Quelques repères pour bien vivre ce séjour :
Le yukata (kimono léger) et le tanzen (veste molletonnée portée par-dessus le yukata) fournis par le temple sont pour l’usage détendu dans les couloirs et dans votre chambre, ils ne sont pas portés pendant les cérémonies religieuses du matin. Si vous souhaitez assister aux offices, habillez-vous normalement.
Pendant les cérémonies, le silence est essentiel. Ce sont de véritables offices religieux, pas des spectacles pour touristes : les moines prient, chantent et font brûler l’encens devant leurs fidèles. Être présent avec discrétion est une marque de respect appréciée.
En tant que lieu de culte actif, Koyasan attend des tenues sobres et décentes. Les vêtements trop courts, les hauts sans manches et les jeans déchirés sont à éviter. Des vêtements confortables mais respectueux (t-shirts, pantalons légers) sont parfaitement appropriés. Évitez également de porter du cuir, qui n’est pas bienvenu dans un lieu de pratique bouddhiste. Il est également d’usage de retirer son chapeau en entrant dans un temple.

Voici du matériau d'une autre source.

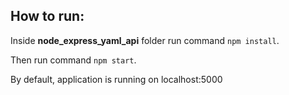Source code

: ## How to run:

Inside **node_express_yaml_api** folder run command `npm install`. 

Then run command `npm start`. 

By default, application is running on localhost:5000
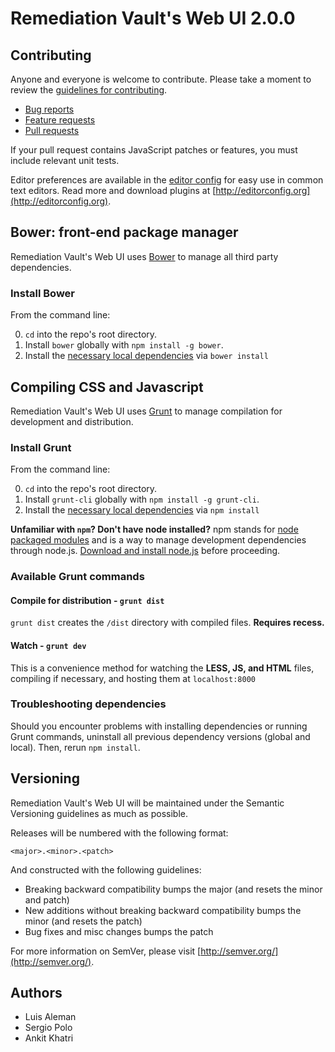 # Remediation Vault's Web UI 2.0.0

## Contributing

Anyone and everyone is welcome to contribute. Please take a moment to review the [guidelines for contributing](CONTRIBUTING.md).

* [Bug reports](CONTRIBUTING.md#bugs)
* [Feature requests](CONTRIBUTING.md#features)
* [Pull requests](CONTRIBUTING.md#pull-requests)

If your pull request contains JavaScript patches or features, you must include relevant unit tests.

Editor preferences are available in the [editor config](.editorconfig) for easy use in common text editors. Read more and download plugins at [http://editorconfig.org](http://editorconfig.org).

## Bower: front-end package manager

Remediation Vault's Web UI uses [Bower](http://bower.io) to manage all third party dependencies.

### Install Bower

From the command line:

0. `cd` into the repo's root directory.
1. Install `bower` globally with `npm install -g bower`.
2. Install the [necessary local dependencies](bower.json) via `bower install`

## Compiling CSS and Javascript

Remediation Vault's Web UI uses [Grunt](http://gruntjs.com/) to manage compilation for development and distribution.

### Install Grunt

From the command line:

0. `cd` into the repo's root directory.
1. Install `grunt-cli` globally with `npm install -g grunt-cli`.
2. Install the [necessary local dependencies](package.json) via `npm install`

**Unfamiliar with `npm`? Don't have node installed?** npm stands for [node packaged modules](http://npmjs.org/) and is a way to manage development dependencies through node.js. [Download and install node.js](http://nodejs.org/download/) before proceeding.

### Available Grunt commands

#### Compile for distribution - `grunt dist`
`grunt dist` creates the `/dist` directory with compiled files. **Requires recess.**

#### Watch - `grunt dev`
This is a convenience method for watching the **LESS, JS, and HTML** files, compiling if necessary, and hosting them at `localhost:8000`

### Troubleshooting dependencies

Should you encounter problems with installing dependencies or running Grunt commands, uninstall all previous dependency versions (global and local). Then, rerun `npm install`.

## Versioning

Remediation Vault's Web UI will be maintained under the Semantic Versioning guidelines as much as possible.

Releases will be numbered with the following format:

`<major>.<minor>.<patch>`

And constructed with the following guidelines:

* Breaking backward compatibility bumps the major (and resets the minor and patch)
* New additions without breaking backward compatibility bumps the minor (and resets the patch)
* Bug fixes and misc changes bumps the patch

For more information on SemVer, please visit [http://semver.org/](http://semver.org/).

## Authors

- Luis Aleman
- Sergio Polo
- Ankit Khatri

La cuisine du temple (shojin ryori)
Les repas servis dans les shukubo suivent les principes de la cuisine bouddhiste végétarienne (le shojin ryori). Pas de viande, pas de poisson, pas d’ingrédients à l’odeur forte comme l’ail ou l’oignon. À la place : légumes de saison, tofu, champignons des montagnes, bouillons subtils, miso doux. Chaque plat est présenté avec un soin visuel remarquable, la préparation étant considérée comme une pratique spirituelle, pas seulement culinaire. C’est souvent un des repas dont les voyageurs se souviennent le plus longtemps.
Nos coups de cœur
Le cimetière d’Okunoin
Le cimetière d’Okunoin est un des lieux les plus saisissants de tout le Japon. Une allée de deux kilomètres, bordée de plus de 200 000 stèles et monuments funéraires, s’enfonce dans une forêt de cèdres et cyprès géants. Des lanternes de pierre, recouvertes de mousse, éclairent les tombes des empereurs, des daimyos et des guerriers qui ont demandé à reposer près de Kobo Daishi pour l’éternité. Au fond du chemin, le mausolée de Kobo Daishi lui-même (selon la tradition bouddhiste, il n’est pas mort mais en méditation éternelle, attendant le retour du Bouddha du futur). Venez tôt le matin ou en soirée pour éviter la foule.
La Porte Daimon et la rue principale
La grande porte vermillon de Daimon marque l’entrée historique de Koyasan. De là, la rue principale traverse le plateau sur toute sa longueur, bordée de temples, de boutiques d’artisanat bouddhiste et de petits cafés. Une promenade paisible qui donne la mesure du lieu.
Kongobuji
Le temple principal de Koyasan, fondé par Kobo Daishi lui-même au IXe siècle, abrite le plus grand jardin de pierres du Japon et une collection remarquable de peintures sur panneaux coulissants (fusuma). L’atmosphère intérieure (le tatami, l’encens, la lumière filtrée) est une introduction parfaite à l’esthétique du bouddhisme Shingon.